首先找到可以满足分配的足够大的一块区，再分配PGD条目，PMD条目，PTE条目，最后才分配页。释放的顺序正好相反，先释放PGD条目，PMD条目，PTE条目，最后是页

3. MMU系统初始化

1. Paging启动

在bootloader过程中，内核会被调入到物理地址0x100000（1M），开始执行的是head.S, 在这段指令的执行中，Paging会被激活，之后内核跳到PAGE_OFFSET+some_address，开始执行start_kernel （start_kernel()将不会执行，直到Paging被激活??）。start_kernel()会初始化所有的内核数据，并且开始init内核线程的运行。对MMU的初始化，是在setup_arch()里完成的，这个函数是平台相关的，主要完成底层的初始化，首先，此函数会计算总共的Low- memory和High-memory的页数（在setup_memory()里完成），接下来，setup_arch()调用init_bootmem ()来初始化boot-time内存分配器（也称之为bootmem分配器），此分配器的工作是为内核的初始化和永久数据提供内存页，在boot之后，这些页是不参与MMU的管理的。 (如果这些页是固定地址的，地址是如何分配的??)

2. 初始化内核页表

在setup_arch()里，内核页表的初始化是调用paging_init()完成的。首先，内核尽可能地将所有的物理内存影射到 PAGE_OFFSET(3G)与4G之间。内核页表是存在于swapper_pg_dir，是表示一种影射关系，也称之为内核页目录。目录里的页主要用于初始化Paging，在系统启动的时候。

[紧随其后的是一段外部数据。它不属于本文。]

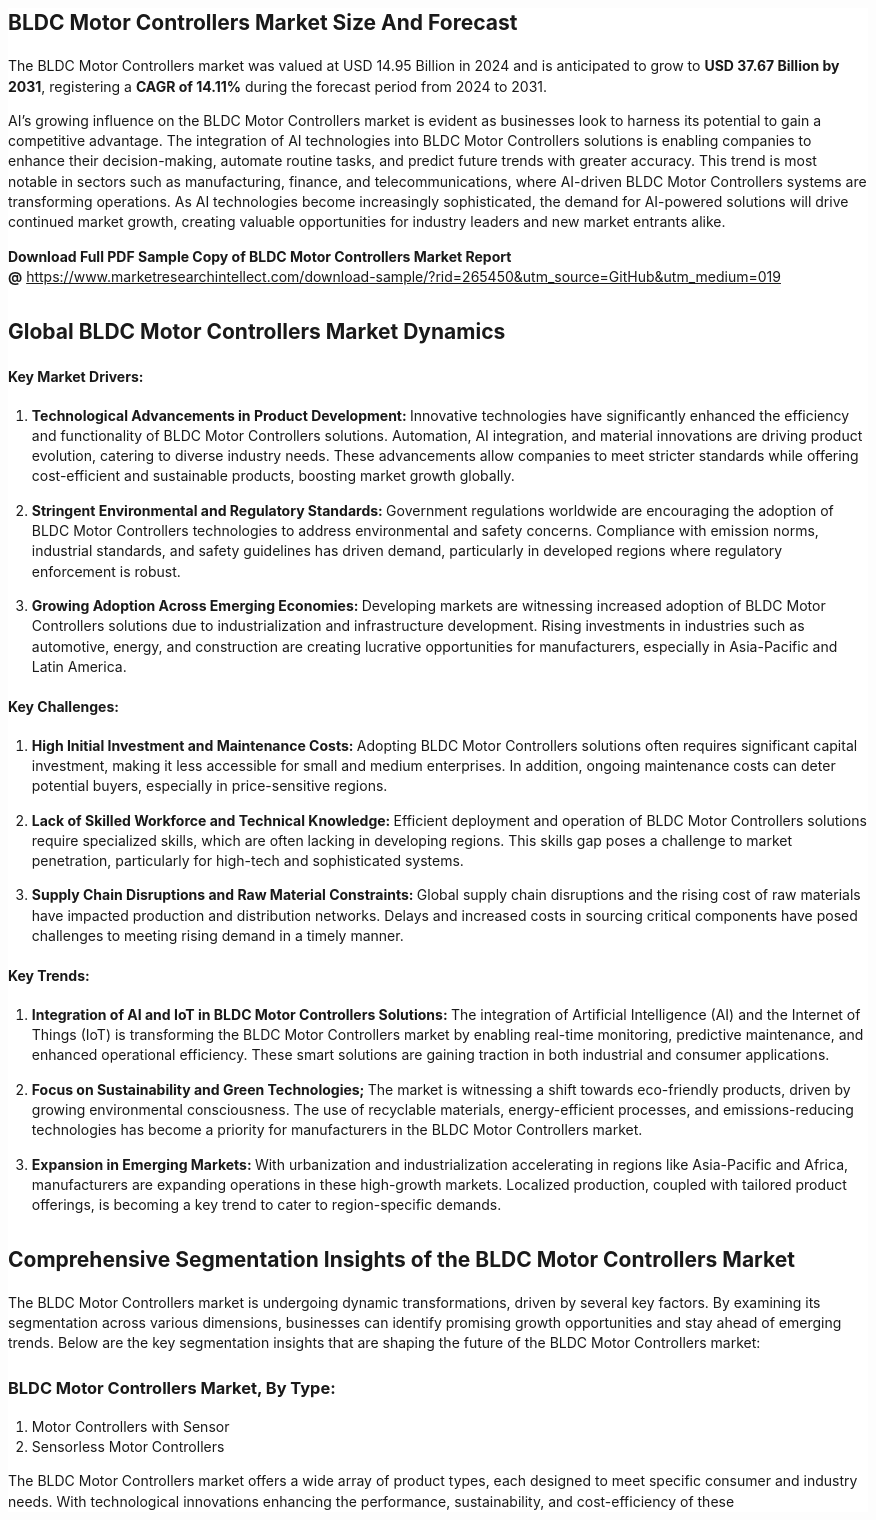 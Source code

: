 <h2>BLDC Motor Controllers Market Size And Forecast</h2><p>The BLDC Motor Controllers market was valued at USD 14.95 Billion in 2024 and is anticipated to grow to <strong>USD 37.67 Billion by 2031</strong>, registering a <strong>CAGR of 14.11%</strong> during the forecast period from 2024 to 2031.</p><p>AI’s growing influence on the BLDC Motor Controllers market is evident as businesses look to harness its potential to gain a competitive advantage. The integration of AI technologies into BLDC Motor Controllers solutions is enabling companies to enhance their decision-making, automate routine tasks, and predict future trends with greater accuracy. This trend is most notable in sectors such as manufacturing, finance, and telecommunications, where AI-driven BLDC Motor Controllers systems are transforming operations. As AI technologies become increasingly sophisticated, the demand for AI-powered solutions will drive continued market growth, creating valuable opportunities for industry leaders and new market entrants alike.</p><p><strong>Download Full PDF Sample Copy of BLDC Motor Controllers Market Report @</strong>&nbsp;<a href="https://www.marketresearchintellect.com/download-sample/?rid=265450&amp;utm_source=GitHub&amp;utm_medium=019">https://www.marketresearchintellect.com/download-sample/?rid=265450&amp;utm_source=GitHub&amp;utm_medium=019</a></p><h2>Global BLDC Motor Controllers Market Dynamics</h2><h4><strong>Key Market Drivers:</strong></h4><ol><li><p><strong>Technological Advancements in Product Development:&nbsp;</strong>Innovative technologies have significantly enhanced the efficiency and functionality of BLDC Motor Controllers solutions. Automation, AI integration, and material innovations are driving product evolution, catering to diverse industry needs. These advancements allow companies to meet stricter standards while offering cost-efficient and sustainable products, boosting market growth globally.</p></li><li><p><strong>Stringent Environmental and Regulatory Standards:&nbsp;</strong>Government regulations worldwide are encouraging the adoption of BLDC Motor Controllers technologies to address environmental and safety concerns. Compliance with emission norms, industrial standards, and safety guidelines has driven demand, particularly in developed regions where regulatory enforcement is robust.</p></li><li><p><strong>Growing Adoption Across Emerging Economies:&nbsp;</strong>Developing markets are witnessing increased adoption of BLDC Motor Controllers solutions due to industrialization and infrastructure development. Rising investments in industries such as automotive, energy, and construction are creating lucrative opportunities for manufacturers, especially in Asia-Pacific and Latin America.</p></li></ol><h4><strong>Key Challenges:</strong></h4><ol><li><p><strong>High Initial Investment and Maintenance Costs:&nbsp;</strong>Adopting BLDC Motor Controllers solutions often requires significant capital investment, making it less accessible for small and medium enterprises. In addition, ongoing maintenance costs can deter potential buyers, especially in price-sensitive regions.</p></li><li><p><strong>Lack of Skilled Workforce and Technical Knowledge:&nbsp;</strong>Efficient deployment and operation of BLDC Motor Controllers solutions require specialized skills, which are often lacking in developing regions. This skills gap poses a challenge to market penetration, particularly for high-tech and sophisticated systems.</p></li><li><p><strong>Supply Chain Disruptions and Raw Material Constraints:&nbsp;</strong>Global supply chain disruptions and the rising cost of raw materials have impacted production and distribution networks. Delays and increased costs in sourcing critical components have posed challenges to meeting rising demand in a timely manner.</p></li></ol><h4><strong>Key Trends:</strong></h4><ol><li><p><strong>Integration of AI and IoT in BLDC Motor Controllers Solutions:&nbsp;</strong>The integration of Artificial Intelligence (AI) and the Internet of Things (IoT) is transforming the BLDC Motor Controllers market by enabling real-time monitoring, predictive maintenance, and enhanced operational efficiency. These smart solutions are gaining traction in both industrial and consumer applications.</p></li><li><p><strong>Focus on Sustainability and Green Technologies;&nbsp;</strong>The market is witnessing a shift towards eco-friendly products, driven by growing environmental consciousness. The use of recyclable materials, energy-efficient processes, and emissions-reducing technologies has become a priority for manufacturers in the BLDC Motor Controllers market.</p></li><li><p><strong>Expansion in Emerging Markets:&nbsp;</strong>With urbanization and industrialization accelerating in regions like Asia-Pacific and Africa, manufacturers are expanding operations in these high-growth markets. Localized production, coupled with tailored product offerings, is becoming a key trend to cater to region-specific demands.</p></li></ol><div class="article-main__content" data-test-id="publishing-text-block"><h2>Comprehensive Segmentation Insights of the BLDC Motor Controllers Market</h2><p>The BLDC Motor Controllers market is undergoing dynamic transformations, driven by several key factors. By examining its segmentation across various dimensions, businesses can identify promising growth opportunities and stay ahead of emerging trends. Below are the key segmentation insights that are shaping the future of the BLDC Motor Controllers market:</p><h3><strong>BLDC Motor Controllers Market, By Type:<br /></strong></h3><ol><li>Motor Controllers with Sensor<li> Sensorless Motor Controllers</li></ol><p>The BLDC Motor Controllers market offers a wide array of product types, each designed to meet specific consumer and industry needs. With technological innovations enhancing the performance, sustainability, and cost-efficiency of these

接一下来，内核调用fixrange_init()来分配一些页表给预编译阶段就所需的虚存，其方法是set_fixmap(). 这些fixmap表会在运行时被影射到物理页上。

初始化fixmaps后，如果CONFIG_HIGHMEM被设置，内核会分配一些页表给kmap()分配器。kmap()分配器可以让内核映射任意物理页到内核虚拟地址空间，作为临时使用。

fixmap和kmap页表占据了内核虚拟空间里最顶端的部分，有最大128M在内核虚空间的顶部将为此保留。所以，所有物理页其被映射后的虚存地址如果高于4G-128M（即如果访问大于896M的物理内存），将会当作HIGHMEM zone的操作来处理（当然，前提是CONFIG_HIGMEM开关被打开）。内核访问HIGHMEM的页，需要通过kmap()来存取。如果 CONFIG_HIGMEM开关未打开，这部分物理页将访问不到，只是浪费而已，对2.4的最近版本，此开关是缺省打开的。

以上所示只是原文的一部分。